Assignment
Output exactly the lines that run from the top of the entries to the line holding "Given a nodal", including both of those lines.

Supplied information
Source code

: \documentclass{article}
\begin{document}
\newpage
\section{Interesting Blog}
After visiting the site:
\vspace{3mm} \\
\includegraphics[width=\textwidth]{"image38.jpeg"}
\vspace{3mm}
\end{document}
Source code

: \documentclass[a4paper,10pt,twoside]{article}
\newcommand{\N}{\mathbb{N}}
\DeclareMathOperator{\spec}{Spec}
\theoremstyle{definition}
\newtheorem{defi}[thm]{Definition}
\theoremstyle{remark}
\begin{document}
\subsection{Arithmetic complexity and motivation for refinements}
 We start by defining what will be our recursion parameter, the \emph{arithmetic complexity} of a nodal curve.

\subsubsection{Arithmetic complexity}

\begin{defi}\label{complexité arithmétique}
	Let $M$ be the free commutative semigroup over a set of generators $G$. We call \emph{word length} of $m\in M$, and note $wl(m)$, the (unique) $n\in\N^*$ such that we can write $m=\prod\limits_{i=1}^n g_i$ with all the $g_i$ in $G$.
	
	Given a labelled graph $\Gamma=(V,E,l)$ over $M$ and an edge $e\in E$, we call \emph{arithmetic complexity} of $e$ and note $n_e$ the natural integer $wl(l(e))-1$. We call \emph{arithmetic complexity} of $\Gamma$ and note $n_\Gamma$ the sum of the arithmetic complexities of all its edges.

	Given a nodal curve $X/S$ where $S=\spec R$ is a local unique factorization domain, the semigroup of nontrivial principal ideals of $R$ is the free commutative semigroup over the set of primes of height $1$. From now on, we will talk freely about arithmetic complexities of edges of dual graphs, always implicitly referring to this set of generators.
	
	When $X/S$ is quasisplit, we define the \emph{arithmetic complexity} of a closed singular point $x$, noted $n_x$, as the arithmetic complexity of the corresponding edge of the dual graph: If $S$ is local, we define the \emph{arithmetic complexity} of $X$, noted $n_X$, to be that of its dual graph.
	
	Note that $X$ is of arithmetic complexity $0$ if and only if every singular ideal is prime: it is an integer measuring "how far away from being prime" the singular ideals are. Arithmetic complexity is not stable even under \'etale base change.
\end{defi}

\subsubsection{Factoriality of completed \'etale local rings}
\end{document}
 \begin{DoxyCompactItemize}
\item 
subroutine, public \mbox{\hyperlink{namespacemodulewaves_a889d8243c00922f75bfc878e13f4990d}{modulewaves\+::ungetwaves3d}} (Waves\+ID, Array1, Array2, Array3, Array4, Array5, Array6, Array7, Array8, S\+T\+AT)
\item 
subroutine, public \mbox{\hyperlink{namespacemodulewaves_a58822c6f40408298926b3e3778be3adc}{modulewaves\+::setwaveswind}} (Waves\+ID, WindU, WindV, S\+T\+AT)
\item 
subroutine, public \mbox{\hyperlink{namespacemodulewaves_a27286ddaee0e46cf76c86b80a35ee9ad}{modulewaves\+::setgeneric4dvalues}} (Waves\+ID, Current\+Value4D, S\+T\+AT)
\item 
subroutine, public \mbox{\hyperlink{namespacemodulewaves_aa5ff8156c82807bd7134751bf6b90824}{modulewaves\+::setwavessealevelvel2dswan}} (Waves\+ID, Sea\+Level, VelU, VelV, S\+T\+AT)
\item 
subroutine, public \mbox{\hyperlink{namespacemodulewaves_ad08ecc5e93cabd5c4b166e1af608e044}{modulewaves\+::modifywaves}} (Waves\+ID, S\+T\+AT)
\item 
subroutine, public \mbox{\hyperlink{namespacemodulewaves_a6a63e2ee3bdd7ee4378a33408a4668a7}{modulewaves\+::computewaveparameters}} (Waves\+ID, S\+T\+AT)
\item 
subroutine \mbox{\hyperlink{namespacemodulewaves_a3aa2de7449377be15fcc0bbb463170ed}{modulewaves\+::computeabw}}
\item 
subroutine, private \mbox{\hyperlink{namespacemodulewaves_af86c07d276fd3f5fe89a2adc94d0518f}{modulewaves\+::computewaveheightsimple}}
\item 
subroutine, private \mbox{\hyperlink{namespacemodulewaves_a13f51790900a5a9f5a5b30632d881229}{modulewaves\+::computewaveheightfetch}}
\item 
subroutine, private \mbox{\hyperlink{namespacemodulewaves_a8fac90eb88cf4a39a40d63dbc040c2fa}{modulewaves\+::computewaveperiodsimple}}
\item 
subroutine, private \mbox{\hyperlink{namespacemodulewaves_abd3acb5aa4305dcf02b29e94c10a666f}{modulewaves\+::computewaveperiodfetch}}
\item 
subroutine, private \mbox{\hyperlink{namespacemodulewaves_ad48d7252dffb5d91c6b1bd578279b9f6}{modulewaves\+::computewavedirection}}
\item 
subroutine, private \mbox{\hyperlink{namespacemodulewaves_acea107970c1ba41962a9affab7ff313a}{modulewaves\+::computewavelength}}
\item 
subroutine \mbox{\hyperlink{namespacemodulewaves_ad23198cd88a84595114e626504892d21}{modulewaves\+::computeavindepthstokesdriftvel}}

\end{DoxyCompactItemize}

Result of this task
Source code

: \documentclass{article}
\begin{document}
\newpage
\section{Interesting Blog}
After visiting the site:
\vspace{3mm} \\
\includegraphics[width=\textwidth]{"image38.jpeg"}
\vspace{3mm}
\end{document}
Source code

: \documentclass[a4paper,10pt,twoside]{article}
\newcommand{\N}{\mathbb{N}}
\DeclareMathOperator{\spec}{Spec}
\theoremstyle{definition}
\newtheorem{defi}[thm]{Definition}
\theoremstyle{remark}
\begin{document}
\subsection{Arithmetic complexity and motivation for refinements}
 We start by defining what will be our recursion parameter, the \emph{arithmetic complexity} of a nodal curve.

\subsubsection{Arithmetic complexity}

\begin{defi}\label{complexité arithmétique}
	Let $M$ be the free commutative semigroup over a set of generators $G$. We call \emph{word length} of $m\in M$, and note $wl(m)$, the (unique) $n\in\N^*$ such that we can write $m=\prod\limits_{i=1}^n g_i$ with all the $g_i$ in $G$.
	
	Given a labelled graph $\Gamma=(V,E,l)$ over $M$ and an edge $e\in E$, we call \emph{arithmetic complexity} of $e$ and note $n_e$ the natural integer $wl(l(e))-1$. We call \emph{arithmetic complexity} of $\Gamma$ and note $n_\Gamma$ the sum of the arithmetic complexities of all its edges.

	Given a nodal curve $X/S$ where $S=\spec R$ is a local unique factorization domain, the semigroup of nontrivial principal ideals of $R$ is the free commutative semigroup over the set of primes of height $1$. From now on, we will talk freely about arithmetic complexities of edges of dual graphs, always implicitly referring to this set of generators.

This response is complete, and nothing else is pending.